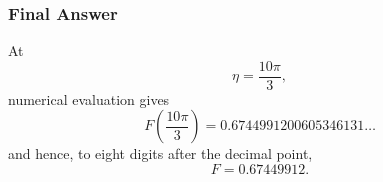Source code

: 
\subsubsection*{Final Answer}
At
\[
\eta=\frac{10\pi}{3},
\]
numerical evaluation gives
\[
\boxed{
F\!\left(\frac{10\pi}{3}\right)
=
0.6744991200605346131\ldots
}
\]
and hence, to eight digits after the decimal point,
\[
\boxed{F=0.67449912}.
\]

(Directions for this task): Quote the data exactly, leaving every image out of the copy.

(Result of the task):
Source code

: 
\subsubsection*{Final Answer}
At
\[
\eta=\frac{10\pi}{3},
\]
numerical evaluation gives
\[
\boxed{
F\!\left(\frac{10\pi}{3}\right)
=
0.6744991200605346131\ldots
}
\]
and hence, to eight digits after the decimal point,
\[
\boxed{F=0.67449912}.
\]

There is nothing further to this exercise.